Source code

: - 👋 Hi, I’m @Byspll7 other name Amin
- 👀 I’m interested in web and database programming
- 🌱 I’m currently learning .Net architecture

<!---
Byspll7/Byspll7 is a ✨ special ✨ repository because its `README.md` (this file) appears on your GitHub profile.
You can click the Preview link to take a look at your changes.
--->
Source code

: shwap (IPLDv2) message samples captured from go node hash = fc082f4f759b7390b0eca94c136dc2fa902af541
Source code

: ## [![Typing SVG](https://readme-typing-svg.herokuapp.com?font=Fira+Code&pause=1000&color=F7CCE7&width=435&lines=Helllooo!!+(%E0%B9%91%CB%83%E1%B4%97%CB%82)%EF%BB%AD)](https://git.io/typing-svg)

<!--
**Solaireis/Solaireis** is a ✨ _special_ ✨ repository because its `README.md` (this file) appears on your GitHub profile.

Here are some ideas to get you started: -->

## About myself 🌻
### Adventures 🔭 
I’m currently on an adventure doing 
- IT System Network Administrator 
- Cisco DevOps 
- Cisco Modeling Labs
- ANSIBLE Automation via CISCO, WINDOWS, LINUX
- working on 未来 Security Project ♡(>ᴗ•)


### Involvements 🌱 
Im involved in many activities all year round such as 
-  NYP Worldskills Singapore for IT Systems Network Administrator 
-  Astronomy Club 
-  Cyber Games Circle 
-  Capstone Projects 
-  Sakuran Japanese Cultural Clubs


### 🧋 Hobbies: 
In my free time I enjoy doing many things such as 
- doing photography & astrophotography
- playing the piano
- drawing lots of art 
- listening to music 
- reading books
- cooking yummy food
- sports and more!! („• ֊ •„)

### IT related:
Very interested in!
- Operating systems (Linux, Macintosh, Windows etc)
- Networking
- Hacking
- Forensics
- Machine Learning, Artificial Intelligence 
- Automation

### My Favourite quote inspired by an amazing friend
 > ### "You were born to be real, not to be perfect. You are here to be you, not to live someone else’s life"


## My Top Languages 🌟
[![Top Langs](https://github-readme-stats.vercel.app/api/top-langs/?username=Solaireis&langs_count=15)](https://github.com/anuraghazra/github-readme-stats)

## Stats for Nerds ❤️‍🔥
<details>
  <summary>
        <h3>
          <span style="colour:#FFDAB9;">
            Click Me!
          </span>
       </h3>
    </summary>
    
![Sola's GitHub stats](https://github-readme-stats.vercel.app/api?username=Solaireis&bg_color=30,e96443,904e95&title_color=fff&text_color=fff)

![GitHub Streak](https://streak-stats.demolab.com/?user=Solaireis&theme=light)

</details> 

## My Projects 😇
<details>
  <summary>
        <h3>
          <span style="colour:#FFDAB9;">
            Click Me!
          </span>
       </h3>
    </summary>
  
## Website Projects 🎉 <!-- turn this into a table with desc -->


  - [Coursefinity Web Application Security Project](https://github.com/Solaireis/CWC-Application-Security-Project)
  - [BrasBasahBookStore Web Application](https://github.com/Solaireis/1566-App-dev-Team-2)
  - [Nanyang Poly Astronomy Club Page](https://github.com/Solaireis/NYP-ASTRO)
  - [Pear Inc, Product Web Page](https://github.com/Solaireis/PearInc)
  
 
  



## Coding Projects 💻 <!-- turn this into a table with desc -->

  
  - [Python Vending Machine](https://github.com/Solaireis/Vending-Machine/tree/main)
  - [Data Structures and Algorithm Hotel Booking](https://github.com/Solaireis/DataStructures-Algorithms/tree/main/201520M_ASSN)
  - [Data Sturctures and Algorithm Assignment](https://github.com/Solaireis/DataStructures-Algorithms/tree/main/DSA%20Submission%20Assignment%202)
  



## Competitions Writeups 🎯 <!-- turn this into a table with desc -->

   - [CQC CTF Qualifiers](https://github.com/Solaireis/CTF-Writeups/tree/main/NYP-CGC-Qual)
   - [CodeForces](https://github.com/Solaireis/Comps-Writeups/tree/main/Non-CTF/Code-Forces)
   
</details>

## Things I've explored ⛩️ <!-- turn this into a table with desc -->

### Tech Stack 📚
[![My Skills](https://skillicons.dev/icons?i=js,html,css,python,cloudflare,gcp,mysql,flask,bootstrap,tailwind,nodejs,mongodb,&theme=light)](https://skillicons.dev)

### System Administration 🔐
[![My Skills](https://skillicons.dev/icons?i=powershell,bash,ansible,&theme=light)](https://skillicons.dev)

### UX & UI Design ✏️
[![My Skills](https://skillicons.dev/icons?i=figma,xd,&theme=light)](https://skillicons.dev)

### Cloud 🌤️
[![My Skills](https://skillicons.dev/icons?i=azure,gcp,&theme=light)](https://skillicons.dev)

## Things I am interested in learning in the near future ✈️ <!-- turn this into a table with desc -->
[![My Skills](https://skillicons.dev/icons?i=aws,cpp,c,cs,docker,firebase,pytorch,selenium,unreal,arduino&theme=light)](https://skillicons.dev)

Exercise - Where does the word "with" occur in the data? Copy every line that has it.

Answer for the task -
## Website Projects 🎉 <!-- turn this into a table with desc -->
## Coding Projects 💻 <!-- turn this into a table with desc -->
## Competitions Writeups 🎯 <!-- turn this into a table with desc -->
## Things I've explored ⛩️ <!-- turn this into a table with desc -->
## Things I am interested in learning in the near future ✈️ <!-- turn this into a table with desc -->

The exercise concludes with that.